Direito de não produzir provas contra si não pode confrontar garantias fundamentais como a da segurança pública
Em parecer enviado ao Supremo Tribunal Federal (STF), o procurador-geral da República, Augusto Aras, concluiu que a garantia de não autoincriminação não pode ser usada como justificativa para afastar o crime de desobedecer ordem de parada em barreira policial, sobretudo quando visa à ocultação de delito anterior.
O entendimento do chefe da PGR prioriza outras garantias fundamentais previstas na Constituição Federal, como o direito coletivo à segurança pública e o dever estatal de prevenir e reprimir condutas penais relevantes. Por isso o direito do cidadão de não produzir provas contra si mesmo deve ser compatível com tais garantias a direitos coletivos, como no caso tratado no Recurso Extraordinário (RE) 1.400.172/SC, que discute o Tema 1.242, cuja decisão do STF deverá ser seguida por todas as demais instâncias da Justiça, em repercussão geral.
Aras conclui que o “cidadão é destinatário de uma ordem direta, individualizada, substancial e formalmente legal, e tem o dever de atendê-la”, no caso de ordem de parada de autoridade policial no exercício da proteção da segurança pública.
O PGR pondera ainda que o fato de cumprir a ordem de parada não obriga o indivíduo a assumir eventual responsabilidade penal, pois “exige-se apenas que o indivíduo responda às indagações que forem pertinentes à sua identificação e qualificação pessoal”. Nem prevê a sujeição de quem parou na blitz a uma eventual aplicação de penalidade, caso ele decida nada falar sobre um delito que tenha praticado.
“[A ordem de parada em blitz] é medida necessária, idônea, proporcional e que legitima a opção legislativa de restringir, parcialmente, a liberdade do cidadão em favor da efetivação do direito coletivo à segurança pública”, conclui Aras.
Coletividade x individual
A posição visa promover equilíbrio entre o legítimo dever do Estado de combater crimes, a garantia de toda a sociedade à segurança pública e os direitos fundamentais do investigado, entre eles o de não se autoincriminar.
“A garantia contra a autoincriminação há de ser relativizada, com vistas a viabilizar um juízo de harmonização que propicie a efetivação de outros direitos fundamentais que eventualmente com ela colidam, a exemplo do direito coletivo à segurança pública e do dever estatal de prevenir e reprimir condutas penalmente relevantes”, defende Aras.
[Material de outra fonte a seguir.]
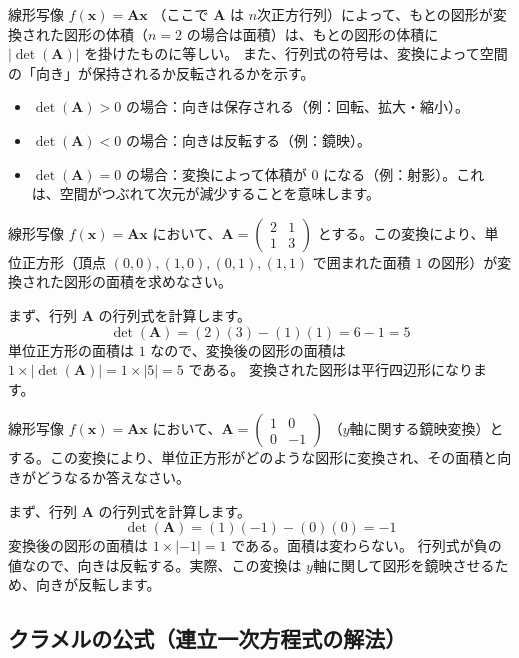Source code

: \begin{thm}[行列式の幾何学的意味]
線形写像 $f(\bm{x}) = \bm{A}\bm{x}$ （ここで $\bm{A}$ は $n$次正方行列）によって、もとの図形が変換された図形の体積（$n=2$ の場合は面積）は、もとの図形の体積に $|\det(\bm{A})|$ を掛けたものに等しい。
また、行列式の符号は、変換によって空間の「向き」が保持されるか反転されるかを示す。
\begin{itemize}
    \item $\det(\bm{A}) > 0$ の場合：向きは保存される（例：回転、拡大・縮小）。
    \item $\det(\bm{A}) < 0$ の場合：向きは反転する（例：鏡映）。
    \item $\det(\bm{A}) = 0$ の場合：変換によって体積が $0$ になる（例：射影）。これは、空間がつぶれて次元が減少することを意味します。
\end{itemize}
\end{thm}

\begin{ex}
線形写像 $f(\bm{x}) = \bm{A}\bm{x}$ において、$\bm{A} = \begin{pmatrix} 2 & 1 \\ 1 & 3 \end{pmatrix}$ とする。この変換により、単位正方形（頂点 $(0,0), (1,0), (0,1), (1,1)$ で囲まれた面積 $1$ の図形）が変換された図形の面積を求めなさい。

まず、行列 $\bm{A}$ の行列式を計算します。
\[ \det(\bm{A}) = (2)(3) - (1)(1) = 6 - 1 = 5 \]
単位正方形の面積は $1$ なので、変換後の図形の面積は $1 \times |\det(\bm{A})| = 1 \times |5| = 5$ である。
変換された図形は平行四辺形になります。
\end{ex}

\begin{ex}
線形写像 $f(\bm{x}) = \bm{A}\bm{x}$ において、$\bm{A} = \begin{pmatrix} 1 & 0 \\ 0 & -1 \end{pmatrix}$ （$y$軸に関する鏡映変換）とする。この変換により、単位正方形がどのような図形に変換され、その面積と向きがどうなるか答えなさい。

まず、行列 $\bm{A}$ の行列式を計算します。
\[ \det(\bm{A}) = (1)(-1) - (0)(0) = -1 \]
変換後の図形の面積は $1 \times |-1| = 1$ である。面積は変わらない。
行列式が負の値なので、向きは反転する。実際、この変換は $y$軸に関して図形を鏡映させるため、向きが反転します。
\end{ex}

\subsection{クラメルの公式（連立一次方程式の解法）}

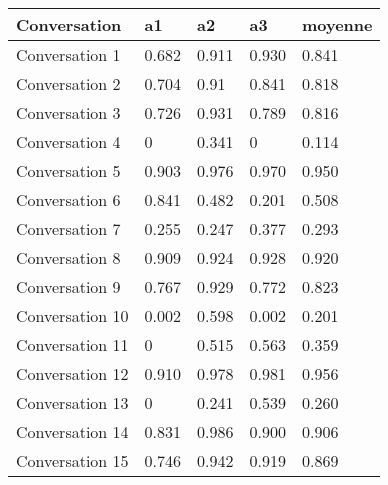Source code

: \begin{table}
  \centering
\begin{tabular}{|l|l|l|l|l|}
\hline
Conversation     &a1        &a2     &a3           & moyenne \\ \hline
Conversation 1   & 0.682    & 0.911 & 0.930       & 0.841   \\ \hline
Conversation 2   & 0.704    & 0.91  & 0.841       & 0.818   \\ \hline
Conversation 3   & 0.726    & 0.931 & 0.789       & 0.816   \\ \hline
Conversation 4   & 0        & 0.341 & 0           & 0.114   \\ \hline
Conversation 5   & 0.903    & 0.976 & 0.970       & 0.950   \\ \hline
Conversation 6   & 0.841    & 0.482 & 0.201       & 0.508   \\ \hline
Conversation 7   & 0.255    & 0.247 & 0.377       & 0.293   \\ \hline
Conversation 8   & 0.909    & 0.924 & 0.928       & 0.920   \\ \hline
Conversation 9   & 0.767    & 0.929 & 0.772       & 0.823   \\ \hline
Conversation 10  & 0.002    & 0.598 & 0.002       & 0.201   \\ \hline
Conversation 11  & 0        & 0.515 & 0.563       & 0.359   \\ \hline
Conversation 12  & 0.910    & 0.978 & 0.981       & 0.956   \\ \hline
Conversation 13  & 0        & 0.241 & 0.539       & 0.260   \\ \hline
Conversation 14  & 0.831    & 0.986 & 0.900       & 0.906   \\ \hline
Conversation 15  & 0.746    & 0.942 & 0.919       & 0.869   \\ \hline

\end{tabular}
\end{table}
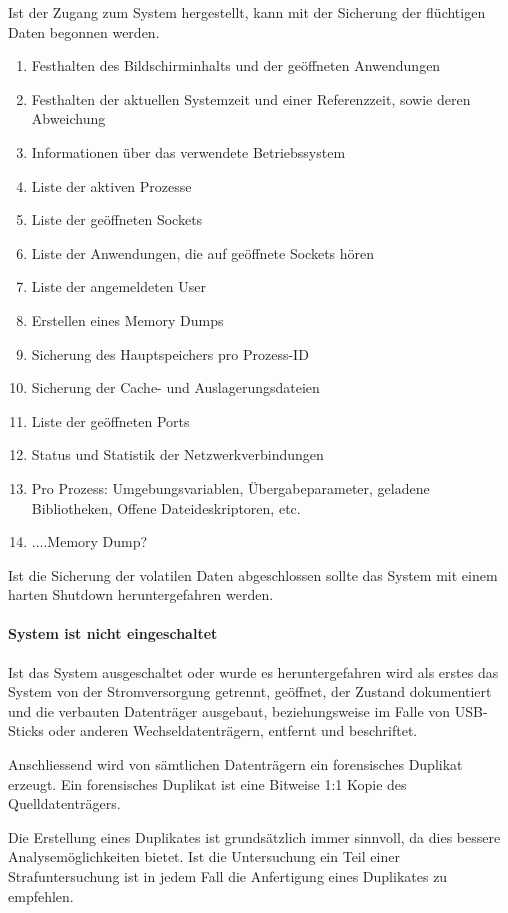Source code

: Ist der Zugang zum System hergestellt, kann mit der Sicherung der flüchtigen Daten begonnen werden. 

\begin{enumerate}
\item Festhalten des Bildschirminhalts und der geöffneten Anwendungen
\item Festhalten der aktuellen Systemzeit und einer Referenzzeit, sowie deren Abweichung
\item Informationen über das verwendete Betriebssystem
\item Liste der aktiven Prozesse
\item Liste der geöffneten Sockets
\item Liste der Anwendungen, die auf geöffnete Sockets hören
\item Liste der angemeldeten User
\item Erstellen eines Memory Dumps
\item Sicherung des Hauptspeichers pro Prozess-ID
\item Sicherung der Cache- und Auslagerungsdateien
\item Liste der geöffneten Ports
\item Status und Statistik der Netzwerkverbindungen
\item Pro Prozess: Umgebungsvariablen, Übergabeparameter, geladene Bibliotheken, Offene Dateideskriptoren, etc.
\item ....Memory Dump?
\end{enumerate}


Ist die Sicherung der volatilen Daten abgeschlossen sollte das System mit einem harten Shutdown heruntergefahren werden.

\paragraph{System ist nicht eingeschaltet}
Ist das System ausgeschaltet oder wurde es heruntergefahren wird als erstes das System von der Stromversorgung getrennt, geöffnet, der Zustand dokumentiert und die verbauten Datenträger ausgebaut, beziehungsweise im Falle von USB-Sticks oder anderen Wechseldatenträgern, entfernt und beschriftet. 

Anschliessend wird von sämtlichen Datenträgern ein forensisches Duplikat erzeugt. Ein forensisches Duplikat ist eine Bitweise 1:1 Kopie des Quelldatenträgers.

Die Erstellung eines Duplikates ist grundsätzlich immer sinnvoll, da dies bessere Analysemöglichkeiten bietet. Ist die Untersuchung ein Teil einer Strafuntersuchung ist in jedem Fall die Anfertigung eines Duplikates zu empfehlen.

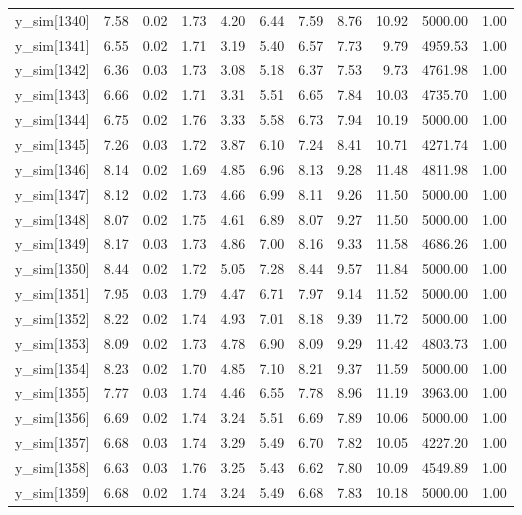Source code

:\begin{table}[ht]
\begin{tabular}{rrrrrrrrrrr}
  y\_sim[1340] & 7.58 & 0.02 & 1.73 & 4.20 & 6.44 & 7.59 & 8.76 & 10.92 & 5000.00 & 1.00 \\ 
  y\_sim[1341] & 6.55 & 0.02 & 1.71 & 3.19 & 5.40 & 6.57 & 7.73 & 9.79 & 4959.53 & 1.00 \\ 
  y\_sim[1342] & 6.36 & 0.03 & 1.73 & 3.08 & 5.18 & 6.37 & 7.53 & 9.73 & 4761.98 & 1.00 \\ 
  y\_sim[1343] & 6.66 & 0.02 & 1.71 & 3.31 & 5.51 & 6.65 & 7.84 & 10.03 & 4735.70 & 1.00 \\ 
  y\_sim[1344] & 6.75 & 0.02 & 1.76 & 3.33 & 5.58 & 6.73 & 7.94 & 10.19 & 5000.00 & 1.00 \\ 
  y\_sim[1345] & 7.26 & 0.03 & 1.72 & 3.87 & 6.10 & 7.24 & 8.41 & 10.71 & 4271.74 & 1.00 \\ 
  y\_sim[1346] & 8.14 & 0.02 & 1.69 & 4.85 & 6.96 & 8.13 & 9.28 & 11.48 & 4811.98 & 1.00 \\ 
  y\_sim[1347] & 8.12 & 0.02 & 1.73 & 4.66 & 6.99 & 8.11 & 9.26 & 11.50 & 5000.00 & 1.00 \\ 
  y\_sim[1348] & 8.07 & 0.02 & 1.75 & 4.61 & 6.89 & 8.07 & 9.27 & 11.50 & 5000.00 & 1.00 \\ 
  y\_sim[1349] & 8.17 & 0.03 & 1.73 & 4.86 & 7.00 & 8.16 & 9.33 & 11.58 & 4686.26 & 1.00 \\ 
  y\_sim[1350] & 8.44 & 0.02 & 1.72 & 5.05 & 7.28 & 8.44 & 9.57 & 11.84 & 5000.00 & 1.00 \\ 
  y\_sim[1351] & 7.95 & 0.03 & 1.79 & 4.47 & 6.71 & 7.97 & 9.14 & 11.52 & 5000.00 & 1.00 \\ 
  y\_sim[1352] & 8.22 & 0.02 & 1.74 & 4.93 & 7.01 & 8.18 & 9.39 & 11.72 & 5000.00 & 1.00 \\ 
  y\_sim[1353] & 8.09 & 0.02 & 1.73 & 4.78 & 6.90 & 8.09 & 9.29 & 11.42 & 4803.73 & 1.00 \\ 
  y\_sim[1354] & 8.23 & 0.02 & 1.70 & 4.85 & 7.10 & 8.21 & 9.37 & 11.59 & 5000.00 & 1.00 \\ 
  y\_sim[1355] & 7.77 & 0.03 & 1.74 & 4.46 & 6.55 & 7.78 & 8.96 & 11.19 & 3963.00 & 1.00 \\ 
  y\_sim[1356] & 6.69 & 0.02 & 1.74 & 3.24 & 5.51 & 6.69 & 7.89 & 10.06 & 5000.00 & 1.00 \\ 
  y\_sim[1357] & 6.68 & 0.03 & 1.74 & 3.29 & 5.49 & 6.70 & 7.82 & 10.05 & 4227.20 & 1.00 \\ 
  y\_sim[1358] & 6.63 & 0.03 & 1.76 & 3.25 & 5.43 & 6.62 & 7.80 & 10.09 & 4549.89 & 1.00 \\ 
  y\_sim[1359] & 6.68 & 0.02 & 1.74 & 3.24 & 5.49 & 6.68 & 7.83 & 10.18 & 5000.00 & 1.00 \\ 

\end{tabular}
\end{table}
O PGR legitima as forças policiais, no contexto de policiamento ostensivo, a dar ordem de parada e realizar a conferência de documentos e vistoria de veículos, bem como a entrevista dos motoristas e passageiros. E conclui ser inviável, nessa atividade, a polícia ter que se basear em suspeita de prática de delito, para poder identificar a pessoa abordada.
Caso de roubo de carro
No parecer, Aras ressalta ainda que a existência de delito prévio a ser ocultado somente reforça a necessidade de tipificação penal do crime de desobediência no caso em análise, de um réu que, em 2016, foi denunciado e condenado por roubo de carro e desobediência, por não acatar a ordem de parada de agentes estatais que realizavam policiamento ostensivo. Após tentativa de fuga, com perseguição e perda de controle da direção, ele foi detido.
No parecer, o PGR propõe a seguinte tese de repercussão geral: “Não existe violação à garantia da não autoincriminação no enquadramento penal da conduta daquele que desobedece a ordem legal de parada, emanada por agentes públicos no contexto de policiamento ostensivo, com o objetivo de prevenir e reprimir a prática de crimes”. (Com informações da Secretaria de Comunicação Social da PGR).